Item 8.01 Other Events

On July 3, 2019, OMNOVA Solutions Inc. (the "Company") announced it had entered into an Agreement and Plan of Merger with Synthomer plc ("Synthomer"), Spirit USA Holdings Inc., and Synthomer USA LLC, pursuant to which the Company would merge with and into Spirit USA Holdings Inc., a wholly-owned subsidiary of Synthomer, subject to shareholder and regulatory approvals and other customary conditions (the "Transaction").

As contemplated by the merger agreement, on November 15, 2019, Synthomer notified the European Commission that it was seeking approval of the Transaction.
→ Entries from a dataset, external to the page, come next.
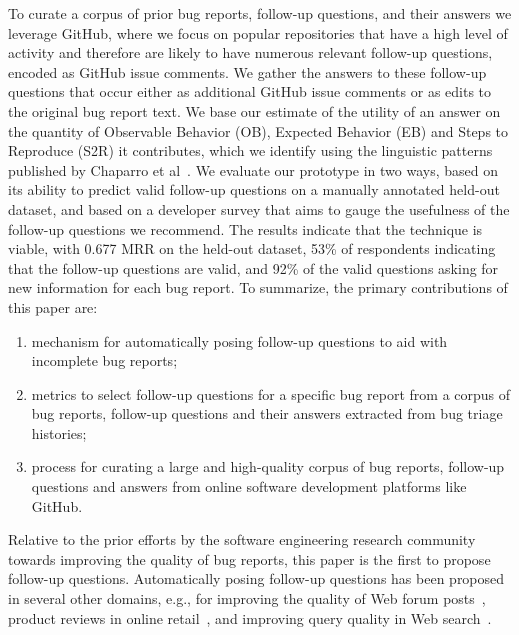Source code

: To curate a corpus of prior bug reports, follow-up questions, and their answers we leverage GitHub, where we focus on popular repositories that have a high level of activity and therefore are likely to have numerous relevant follow-up questions, encoded as GitHub issue comments. We gather the answers to these follow-up questions that occur either as additional GitHub issue comments or as edits to the original bug report text. We base our estimate of the utility of an answer on the quantity of Observable Behavior (OB), Expected Behavior (EB) and Steps to Reproduce (S2R) it contributes, which we identify using the linguistic patterns published by Chaparro et al~\cite{chaparro17detecting}. We evaluate our prototype in two ways, based on its ability to predict valid follow-up questions on a manually annotated held-out dataset, and based on a developer survey that aims to gauge the usefulness of the follow-up questions we recommend. The results indicate that the technique is viable, with 0.677 MRR on the held-out dataset, 53\% of respondents indicating that the follow-up questions are valid, and 92\% of the valid questions asking for new information for each bug report. To summarize, the primary contributions of this paper are:

\begin{enumerate}
\item mechanism for automatically posing follow-up questions to aid with incomplete bug reports;
\item metrics to select follow-up questions for a specific bug report from a corpus of bug reports, follow-up questions and their answers extracted from bug triage histories;
\item process for curating a large and high-quality corpus of bug reports, follow-up questions and answers from online software development platforms like GitHub.
\end{enumerate}

Relative to the prior efforts by the software engineering research community towards improving the quality of bug reports, this paper is the first to propose follow-up questions. Automatically posing follow-up questions has been proposed in several other domains, e.g.,  for improving the quality of Web forum posts~\cite{rao-daume-iii-2018-learning}, product reviews in online retail~\cite{rao2019answer}, and improving query quality in Web search~\cite{10.1145/3366423.3380126}.

%
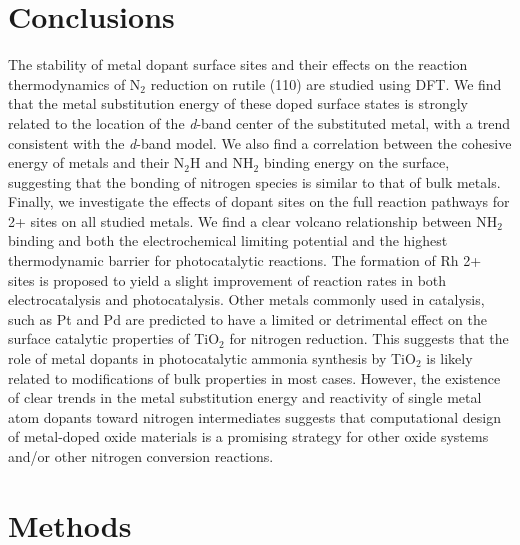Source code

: \section{Conclusions}
The stability of metal dopant surface sites and their effects on the reaction thermodynamics of N$_2$ reduction on rutile (110) are studied using DFT. We find that the metal substitution energy of these doped surface states is strongly related to the location of the \textit{d}-band center of the substituted metal, with a trend consistent with the \textit{d}-band model. We also find a correlation between the cohesive energy of metals and their N$_2$H and NH$_2$ binding energy on the surface, suggesting that the bonding of nitrogen species is similar to that of bulk metals. Finally, we investigate the effects of dopant sites on the full reaction pathways for 2+ sites on all studied metals. We find a clear volcano relationship between NH$_2$ binding and both the electrochemical limiting potential and the highest thermodynamic barrier for photocatalytic reactions. The formation of Rh 2+ sites is proposed to yield a slight improvement of reaction rates in both electrocatalysis and photocatalysis. Other metals commonly used in catalysis, such as Pt and Pd are predicted to have a limited or detrimental effect on the surface catalytic properties of TiO$_2$ for nitrogen reduction. This suggests that the role of metal dopants in photocatalytic ammonia synthesis by TiO$_2$ is likely related to modifications of bulk properties in most cases. However, the existence of clear trends in the metal substitution energy and reactivity of single metal atom dopants toward nitrogen intermediates suggests that computational design of metal-doped oxide materials is a promising strategy for other oxide systems and/or other nitrogen conversion reactions.




\section{Methods}
\label{sec:methods}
On January 15, 2020, Synthomer and the Company received confirmation from the European Commission that it had conditionally approved the Transaction.

A copy of the Company's press release announcing the European Commission's decision is filed as Exhibit 99.1 to this Current Report on Form 8-K and is incorporated herein by reference.



Forward-Looking Statements
Forward-looking statements within this disclosure are being made in reliance
upon the safe harbor of the Private Securities Litigation Reform Act of 1995,
including, without limitation, the statements made concerning the Company's
intent to consummate the Transaction with Synthomer. As a general matter,
forward-looking statements are those focused upon anticipated events or trends,
expectations, and beliefs relating to matters that are not historical in nature.
Such forward-looking statements are subject to uncertainties and factors
relating to the Company's operations and business environment, all of which are
difficult to predict and many of which are beyond the control of the Company.
Among others, the following uncertainties and other factors could cause actual
results to differ from those set forth in the forward-looking statements: (i)
the risk that the Transaction may not be consummated in a timely manner, if at
all; (ii) the risk that the definitive merger agreement may be terminated in
circumstances that require the Company to pay Synthomer a termination fee; (iii)
risks related to the diversion of management's attention from the Company's
ongoing business operations; (iv) the effect of the announcement of the proposed
Transaction on the Company's business relationships (including, without
limitation, customers and suppliers), operating results and business generally;
(v) risks related to obtaining the requisite consents to the proposed
Transaction, including, without limitation, the receipt of approval from the
Company's shareholders, the timing (including possible delays) and receipt of
regulatory clearance from governmental authorities (including any conditions,
limitations or restrictions placed on these approvals) and the risk that one or
more governmental authority may deny any such approval; and (vi) the conditions
of the capital markets during the period covered by the forward-looking
statements. Further risks that could cause actual results to differ materially
from those matters expressed in or implied by such forward-looking statements
are set forth under "Risk Factors" in the Company's Annual Report on Form 10-K
for the fiscal year ended November 30, 2018, and its subsequent quarterly
reports on Form 10-Q. The Company does not undertake, and hereby disclaims, any
duty to update these forward-looking statements, although its situation and
circumstances may change in the future.
Item 9.01. Financial Statements and Exhibits


(c) Exhibits


Exhibit
Number     Description
  99.1     Press Release, dated January 15, 2020, issued by OMNOVA Solutions Inc.